* [Work to complete]:
Copy each line that includes the string "request" from the material into your answer.

* [Data excerpts]:
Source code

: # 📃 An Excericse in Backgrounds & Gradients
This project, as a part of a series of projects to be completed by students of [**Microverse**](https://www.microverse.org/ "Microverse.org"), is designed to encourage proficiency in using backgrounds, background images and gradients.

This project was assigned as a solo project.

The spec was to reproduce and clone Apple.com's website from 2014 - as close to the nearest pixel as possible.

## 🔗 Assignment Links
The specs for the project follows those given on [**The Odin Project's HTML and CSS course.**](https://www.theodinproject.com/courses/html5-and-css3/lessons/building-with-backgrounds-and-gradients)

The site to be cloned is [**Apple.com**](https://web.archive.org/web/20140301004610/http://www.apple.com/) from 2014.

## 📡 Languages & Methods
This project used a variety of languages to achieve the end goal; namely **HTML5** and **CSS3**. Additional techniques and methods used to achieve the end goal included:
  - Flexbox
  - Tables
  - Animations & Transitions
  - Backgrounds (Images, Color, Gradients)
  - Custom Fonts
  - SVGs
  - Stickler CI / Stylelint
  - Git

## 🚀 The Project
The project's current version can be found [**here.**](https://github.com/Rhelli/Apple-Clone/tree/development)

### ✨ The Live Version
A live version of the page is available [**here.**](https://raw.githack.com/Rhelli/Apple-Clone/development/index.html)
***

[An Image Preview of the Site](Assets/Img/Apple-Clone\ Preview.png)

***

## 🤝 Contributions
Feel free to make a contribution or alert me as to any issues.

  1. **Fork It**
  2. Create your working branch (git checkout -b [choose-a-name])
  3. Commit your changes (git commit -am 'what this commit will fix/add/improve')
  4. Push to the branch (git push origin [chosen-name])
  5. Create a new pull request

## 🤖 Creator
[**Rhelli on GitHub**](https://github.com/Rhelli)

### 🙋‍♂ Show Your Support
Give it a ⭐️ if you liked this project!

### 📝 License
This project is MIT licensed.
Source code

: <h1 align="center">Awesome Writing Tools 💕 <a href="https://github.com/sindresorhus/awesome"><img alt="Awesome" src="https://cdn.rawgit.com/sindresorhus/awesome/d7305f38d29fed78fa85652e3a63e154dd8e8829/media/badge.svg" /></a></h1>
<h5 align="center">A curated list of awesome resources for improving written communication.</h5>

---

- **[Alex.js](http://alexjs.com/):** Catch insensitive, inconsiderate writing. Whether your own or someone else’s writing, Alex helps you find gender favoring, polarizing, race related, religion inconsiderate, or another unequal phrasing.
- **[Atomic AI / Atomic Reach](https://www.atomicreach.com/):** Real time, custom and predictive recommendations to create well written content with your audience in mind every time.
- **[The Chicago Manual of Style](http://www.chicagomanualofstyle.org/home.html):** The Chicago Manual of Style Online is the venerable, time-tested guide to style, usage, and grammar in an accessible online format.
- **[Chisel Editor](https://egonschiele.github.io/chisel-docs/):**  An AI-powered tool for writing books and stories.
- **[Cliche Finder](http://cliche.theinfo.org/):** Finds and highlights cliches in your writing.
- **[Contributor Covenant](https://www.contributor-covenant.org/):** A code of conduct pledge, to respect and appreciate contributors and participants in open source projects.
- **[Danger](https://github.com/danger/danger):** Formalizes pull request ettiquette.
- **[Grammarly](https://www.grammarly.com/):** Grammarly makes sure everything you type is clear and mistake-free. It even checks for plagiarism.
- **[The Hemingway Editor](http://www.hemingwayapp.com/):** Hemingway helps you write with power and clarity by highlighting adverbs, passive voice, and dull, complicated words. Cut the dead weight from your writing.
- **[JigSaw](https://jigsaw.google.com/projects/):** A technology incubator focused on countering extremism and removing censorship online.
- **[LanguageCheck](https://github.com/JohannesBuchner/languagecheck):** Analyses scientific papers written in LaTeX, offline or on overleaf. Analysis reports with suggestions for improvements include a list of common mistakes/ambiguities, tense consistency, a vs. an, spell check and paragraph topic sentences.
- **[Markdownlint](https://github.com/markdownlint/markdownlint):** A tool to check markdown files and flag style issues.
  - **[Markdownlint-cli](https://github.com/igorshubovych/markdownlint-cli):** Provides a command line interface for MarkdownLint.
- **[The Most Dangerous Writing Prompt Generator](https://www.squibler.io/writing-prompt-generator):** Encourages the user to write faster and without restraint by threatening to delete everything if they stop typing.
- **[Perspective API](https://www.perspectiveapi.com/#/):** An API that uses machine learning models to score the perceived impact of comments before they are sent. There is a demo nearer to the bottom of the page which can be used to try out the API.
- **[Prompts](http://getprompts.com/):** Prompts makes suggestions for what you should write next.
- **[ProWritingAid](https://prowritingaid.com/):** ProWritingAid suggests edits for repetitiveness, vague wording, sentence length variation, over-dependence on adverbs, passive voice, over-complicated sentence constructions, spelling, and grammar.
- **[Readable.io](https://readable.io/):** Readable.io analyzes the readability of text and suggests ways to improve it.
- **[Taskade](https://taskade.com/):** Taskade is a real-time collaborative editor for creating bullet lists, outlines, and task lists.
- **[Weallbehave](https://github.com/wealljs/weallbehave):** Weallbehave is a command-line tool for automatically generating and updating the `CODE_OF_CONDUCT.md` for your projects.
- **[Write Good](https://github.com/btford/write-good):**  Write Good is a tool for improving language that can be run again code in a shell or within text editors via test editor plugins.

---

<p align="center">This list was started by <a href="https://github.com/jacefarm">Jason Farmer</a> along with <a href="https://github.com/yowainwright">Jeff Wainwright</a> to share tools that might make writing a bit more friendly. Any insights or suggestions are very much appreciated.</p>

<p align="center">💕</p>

* [Output]:
  5. Create a new pull request
- **[Danger](https://github.com/danger/danger):** Formalizes pull request ettiquette.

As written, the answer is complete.